What you need to do - Hand back the entries exactly as written, minus every picture.
(Provided records Opens)
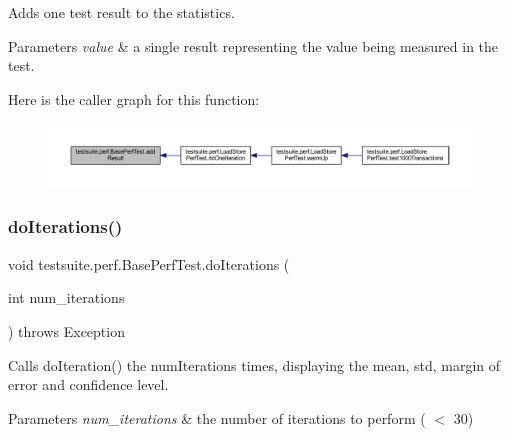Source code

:Adds one test result to the statistics.


\begin{DoxyParams}{Parameters}
{\em value} & a single result representing the value being measured in the test. \\
\hline
\end{DoxyParams}
Here is the caller graph for this function\+:
\nopagebreak
\begin{figure}[H]
\begin{center}
\leavevmode
\includegraphics[width=350pt]{classtestsuite_1_1perf_1_1_base_perf_test_a4949a27d2e0b9c314d12f45128004da2_icgraph}
\end{center}
\end{figure}
\mbox{\label{classtestsuite_1_1perf_1_1_base_perf_test_a5d1d0a1bf44d9feb9603a2c98705c6c6}} 
\subsubsection{\texorpdfstring{do\+Iterations()}{doIterations()}}
{\footnotesize\ttfamily void testsuite.\+perf.\+Base\+Perf\+Test.\+do\+Iterations (\begin{DoxyParamCaption}\item[{int}]{num\+\_\+iterations }\end{DoxyParamCaption}) throws Exception\hspace{0.3cm}{\ttfamily [protected]}}

Calls do\+Iteration() the {\ttfamily num\+Iterations} times, displaying the mean, std, margin of error and confidence level.


\begin{DoxyParams}{Parameters}
{\em num\+\_\+iterations} & the number of iterations to perform ( $<$ 30) \\
\hline
\end{DoxyParams}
(Provided records Closes)
Response to the exercise -
Source code

:Adds one test result to the statistics.


\begin{DoxyParams}{Parameters}
{\em value} & a single result representing the value being measured in the test. \\
\hline
\end{DoxyParams}
Here is the caller graph for this function\+:
\nopagebreak
\begin{figure}[H]
\begin{center}
\leavevmode
\includegraphics[width=350pt]{classtestsuite_1_1perf_1_1_base_perf_test_a4949a27d2e0b9c314d12f45128004da2_icgraph}
\end{center}
\end{figure}
\mbox{\label{classtestsuite_1_1perf_1_1_base_perf_test_a5d1d0a1bf44d9feb9603a2c98705c6c6}} 
\subsubsection{\texorpdfstring{do\+Iterations()}{doIterations()}}
{\footnotesize\ttfamily void testsuite.\+perf.\+Base\+Perf\+Test.\+do\+Iterations (\begin{DoxyParamCaption}\item[{int}]{num\+\_\+iterations }\end{DoxyParamCaption}) throws Exception\hspace{0.3cm}{\ttfamily [protected]}}

Calls do\+Iteration() the {\ttfamily num\+Iterations} times, displaying the mean, std, margin of error and confidence level.


\begin{DoxyParams}{Parameters}
{\em num\+\_\+iterations} & the number of iterations to perform ( $<$ 30) \\
\hline
\end{DoxyParams}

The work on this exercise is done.